2. Relevant Background
Removal of heat has become one of the most important challenges facing computer designers as failure to adequately cool devices can cause failure or operating problems. The rate of power dissipation from electronics components such as from processors (or CPUs) in high-performance server units continues to increase. In most cases, air cooling is used to remove heat from a heat generating surface of a CPU, a motherboard, and other components of the server or other computer/electronic product, with each chassis or box containing the heat generating components including one or more fans that draw air into the chassis or box to provide cooling and allow continued operation of the components. To improve heat removal, a heat sink may be mounted in contact with a top surface of the CPU such that the amount of surface area for transferring heat to the flowing air is increased.
For example, FIG. 1 illustrates a partial sectional view of a server (or other computer system) 100 that is designed to use forced-air cooling with a heat sink 140. The server 100 includes a housing or chassis 110 with a base plate or support element 114 supporting a motherboard or board 120. A CPU 130 is positioned upon the board 120, such as a high capacity processor that generates significant amounts of heat. A heat sink 140 is placed over the CPU 130 with a base 142 in contact with the upper surface of the CPU 130 to allow heat to be transferred to the heat sink 140. Air is forced to flow through the fins 148 of the heat sink 140 to remove heat. The heat sink 140 is attached to the base plate or support element with fasteners 150 and springs 156 providing a primary mount of the heat sink 140 to the chassis 110. To provide more surface area, it is generally desirable to increase the number and height of the fins 148, but the height and other dimensions of the heat sink 140 are limited by the configuration of the chassis 110 and other components in chassis 110. As a result, computer designs often include relatively long heat sinks 140, e.g., 200 to 300 millimeters in length (or width). The primary mounting with fasteners 150 is typically centered on the heat sink 140, and a significant amount of the heat sink 140 may be unsupported or overhanging as shown by the length of the overhang, Loverhang, in FIG. 1. For example, the overhang. Loverhang, for some recent heat sink designs has been over 100 millimeters on both sides of the heat sink 140 relative to the supporting fasteners 150 or other supports such as mounting plates or the like. The heat sinks 140 are generally formed of metal such as copper, and the overhanging portion may be relatively heavy, such as several pounds.

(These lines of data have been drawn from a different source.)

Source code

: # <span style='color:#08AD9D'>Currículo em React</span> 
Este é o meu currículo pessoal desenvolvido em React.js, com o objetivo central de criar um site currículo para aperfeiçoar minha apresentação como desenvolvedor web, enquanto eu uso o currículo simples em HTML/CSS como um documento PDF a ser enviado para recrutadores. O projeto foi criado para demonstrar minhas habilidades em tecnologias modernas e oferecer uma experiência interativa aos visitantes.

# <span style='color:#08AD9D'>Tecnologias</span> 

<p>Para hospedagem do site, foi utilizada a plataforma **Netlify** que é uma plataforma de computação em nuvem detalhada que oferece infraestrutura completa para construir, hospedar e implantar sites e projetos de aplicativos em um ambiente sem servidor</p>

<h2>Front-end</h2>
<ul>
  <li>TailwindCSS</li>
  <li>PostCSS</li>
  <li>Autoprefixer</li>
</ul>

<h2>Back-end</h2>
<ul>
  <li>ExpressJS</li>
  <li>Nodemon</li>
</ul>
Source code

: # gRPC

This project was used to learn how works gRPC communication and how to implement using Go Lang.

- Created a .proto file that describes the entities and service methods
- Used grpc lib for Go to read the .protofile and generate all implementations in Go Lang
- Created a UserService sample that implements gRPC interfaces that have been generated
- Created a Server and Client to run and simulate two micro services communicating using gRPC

Providing mechanical restraints in the mounting of a CPU heat sink, such as heat sink 140, is often a challenge to designers. Designers not only have to try to control forces but also deal with tolerances in mating or interconnected parts (e.g., stresses may be created when components are assembled due to tolerance stack up and the like). In general as shown in FIG. 1, springs are provided in the primary mount of the heat sink to try to control dynamic forces and potential assembly tolerances issues. The primary mount provides controlled static loading to the CPU, including allowance for dynamic loads and tolerances. In such an arrangement, other points of contact with the heat sink are avoided to prevent compromising operation of the spring elements.
In the case of large overhanging portions of a heat sink (e.g., as found in very wide/long and low profile designs), shock and vibration loading is often not well controlled by existing designs. As shown in FIG. 1, the heat sink is supported in a cantilevered manner, which may result in significant forces being applied to the heat sink and/or upon the CPU/support structure as the ends of the heat sink 140 move up and down as shown with arrow 160, with degradation of the thermal interface material (TIM) interface being an important failure mechanism. Rigid attachments are sometimes used to support the ends of the heat sink, but the overhanging portion acts as an effective lever in transmitting forces applied by these rigid restraints to the CPU or its attachments (e.g., assembly of the rigid restraint often applies a downward force upon the end of the heat sink that is transferred or leveraged to the CPU or sink primary mount) and/or causes thermal degradation of the operation of the heat sink.
Hence, there remains a need for enhanced heat sink mounting designs to address issues with overhanging portions of the heat sink. Preferably such heat sink mounts would be adapted to augment, and not replace, primary mounts such as the spring mounts shown in FIG. 1 (e.g., not to withstand main forces but instead to handle forces experienced at or input by the overhanging portion). Further, it may be desirable for the heat sink mounts to address dynamic loading that may occur during shipping such as shock loads if the server is dropped or moved quickly and/or during operations that cause vibrations of the heat sink, which may impart significant forces upon the cantilevered sink (e.g., vibrations at or near resonance may rapidly damage the computing device or its components).